I am learning japanese, but I still dont know how to use Tatoeba.org!
does it all depends on asking others Questions!?

I'm not sure what idea you had of Tatoeba, but perhaps reading this will clear things up:
http://blog.tatoeba.org/2009/11...-language.html

ok, I read that thanx
so its a project more than a learning tool!
so far found it interesting =)
I will contribute to tatoeba as much as i can ^^

In fact I would rather say it's a learning tool, I would say a "learning by example" and "learning by producing" tool, rather than a complete "learning language" method
glad to see you like it :)

Do you plan on having a learning component to Tatoeba?

I would say that asking questions about the meanings of sentences / words included in Tatoeba is a perfectly valid means of learning, and taking part in the community.

Learning component?
Why complicate the project?
I just take the sentences and use them for the 10,000 sentences method. Does a hammer come with the nail? :p

IMHO what will be useful is an advanced search capabilities.
And I'm looking forward to a tagging system. I feel it should be immensely useful.

But asking questions does really help. :)
I'm really grateful to blau_paul, for he answers to most of mine.

What is the official position on puctuation?
Is ‘’ better than ''?

‘’ is sucky for WWWJDIC. Jim still uses EUC-JP by default for example display and I think it has issues with smart quotes. (Or maybe Jim just hates them ;-)

I've already changed ' to ’ somewhere... -_-
Isn't it a matter of two sed commands anyway?

WWWJDIC can display in UTF8, but files are in EUC-JP internally, and "smart quotes" are not supported there. I don't have a problem if they appear, as I can switch them to regular ones as I convert the wwwjdic.csv file.

zMoo has also been using smart quotes in his sentences.
We don't have a policy on this yet, but chances are we'll end up using smart quotes. For now, you can do whatever. But it's probably simpler for you to use straight quotes. They'll be converted when the time comes.

Minor list glitch.
If you look at the list page it says 'DELETE ME!' has 34 entries, but it actually only has seven. I think that deleting a sentence does not remove it from the 'count' in lists. There are probably lost of 'null entries' against IDs in lists and possibly favourites.

I noticed something similar yesterday with my "Dutch sentences to be translated into any language" list. It now says it has 102 sentences, when actually there are only 20. There aren't over a hundred sentences that are or have been in the list, though, so I don't think it has something to do with deleting sentences.

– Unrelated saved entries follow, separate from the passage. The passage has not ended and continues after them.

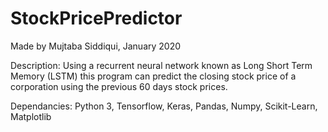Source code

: # StockPricePredictor

Made by Mujtaba Siddiqui, January 2020

Description: Using a recurrent neural network known as Long Short Term Memory (LSTM) this program can predict the
             closing stock price of a corporation using the previous 60 days stock prices.

Dependancies: Python 3, Tensorflow, Keras, Pandas, Numpy, Scikit-Learn, Matplotlib

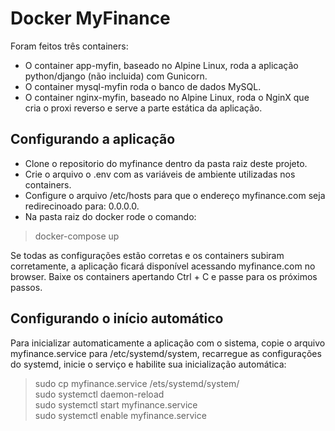 # Docker MyFinance

Foram feitos três containers:
- O container app-myfin, baseado no Alpine Linux, roda a aplicação python/django (não incluida) com Gunicorn.
- O container mysql-myfin roda o banco de dados MySQL.
- O container nginx-myfin, baseado no Alpine Linux, roda o NginX que cria o proxi reverso e serve a parte estática da aplicação.

## Configurando a aplicação

- Clone o repositorio do myfinance dentro da pasta raiz deste projeto.
- Crie o arquivo o .env com as variáveis de ambiente utilizadas nos containers.
- Configure o arquivo /etc/hosts para que o endereço myfinance.com seja redirecinoado para: 0.0.0.0.
- Na pasta raiz do docker rode o comando:
> docker-compose up

Se todas as configurações estão corretas e os containers subiram corretamente, a aplicação ficará disponível acessando myfinance.com no browser. Baixe os containers apertando Ctrl + C e passe para os próximos passos.

## Configurando o início automático

Para inicializar automaticamente a aplicação com o sistema, copie o arquivo myfinance.service para /etc/systemd/system, recarregue as configurações do systemd, inicie o serviço e habilite sua inicialização automática:

> sudo cp myfinance.service /ets/systemd/system/  
> sudo systemctl daemon-reload  
> sudo systemctl start myfinance.service  
> sudo systemctl enable myfinance.service  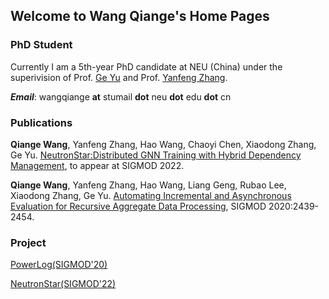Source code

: ## Welcome to Wang Qiange's Home Pages

### PhD Student

Currently I am a 5th-year PhD candidate at NEU (China) under the superivision of Prof. [Ge Yu](http://faculty.neu.edu.cn/yuge/en/index.htm) and Prof. [Yanfeng Zhang](http://faculty.neu.edu.cn/zhangyf/zh_CN/zsxx/39659/list/index.htm).

***Email***: wangqiange **at** stumail **dot** neu **dot** edu **dot** cn


### Publications

**Qiange Wang**, Yanfeng Zhang, Hao Wang, Chaoyi Chen, Xiaodong Zhang, Ge Yu. [NeutronStar:Distributed GNN Training with Hybrid Dependency Management](https://dl.acm.org/doi/10.1145/3514221.3526134), to appear at SIGMOD 2022.



**Qiange Wang**, Yanfeng Zhang, Hao Wang, Liang Geng, Rubao Lee, Xiaodong Zhang, Ge Yu. [Automating Incremental and Asynchronous Evaluation for Recursive Aggregate Data Processing](https://dl.acm.org/doi/10.1145/3318464.3389712), SIGMOD 2020:2439-2454.


### Project
[PowerLog(SIGMOD'20)](https://github.com/Wangqge/PowerLog_ae) 

[NeutronStar(SIGMOD'22)](https://github.com/Wangqge/NeutronStarLite)
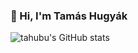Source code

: ### 👋 Hi, I'm Tamás Hugyák

![tahubu's GitHub stats](https://github-readme-stats.vercel.app/api?username=tahubu&count_private=true&show_icons=true)
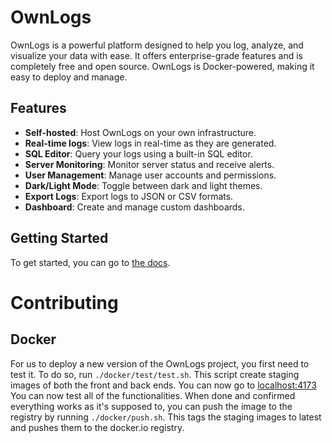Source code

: # OwnLogs

OwnLogs is a powerful platform designed to help you log, analyze, and visualize your data with ease. It offers enterprise-grade features and is completely free and open source. OwnLogs is Docker-powered, making it easy to deploy and manage.

## Features

- **Self-hosted**: Host OwnLogs on your own infrastructure.
- **Real-time logs**: View logs in real-time as they are generated.
- **SQL Editor**: Query your logs using a built-in SQL editor.
- **Server Monitoring**: Monitor server status and receive alerts.
- **User Management**: Manage user accounts and permissions.
- **Dark/Light Mode**: Toggle between dark and light themes.
- **Export Logs**: Export logs to JSON or CSV formats.
- **Dashboard**: Create and manage custom dashboards.

## Getting Started

To get started, you can go to [the docs](https://ownlogs.paillaugue.fr/docs).


# Contributing

## Docker

For us to deploy a new version of the OwnLogs project, you first need to test it. To do so, run `./docker/test/test.sh`. This script create staging images of both the front and back ends. You can now go to [localhost:4173](http://localhost:4173)
You can now test all of the functionalities. When done and confirmed everything works as it's supposed to, you can push the image to the registry by running `./docker/push.sh`. This tags the staging images to latest and pushes them to the docker.io registry.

I have updated the lists counts. We don't know why your list ended up with 102, dorenda... But if it happens again, let us know, and try to give as many details as possible ^^

Yes indeed, deleting sentences doesn't remove from list. We know this but since it's not extremely important, we didn't fix it yet.

There's a white? (invisible?) flag in the lang stats that has 4 sentences and gives no description when I hover over it.

white flag ? wha ..what? where ? I see nothing ? Are you sure Saeb ? :angel face:
more seriously, it was due to a little bugs, but it's fix :)

yes in the search engine. I can see example sentences in many languages (also languages i am not interested in). Therefore I want to choose only German, English, Japanese and Russian. :) Thanks for the fast reply.

(can you use the reply button rather than create a new thread :) )
Ok I see, you would like to be able to filter on a set of languages you would defined, for the moment it's not possible, but it will be implemented in a "advance search" page, but to be honnest, I don't know when we will find time to implement this.

Sorry, for now it's not possible.
The best you can do is specify a source language and a target language (for instance from German to English). You would then only have results in this pair of languages.
But there's nothing like searching from German and display translations only in English, Japanese and Russian. You'd have to search German->English, then German->Japanese, then German->Russian, if you really need to filter out unwanted languages.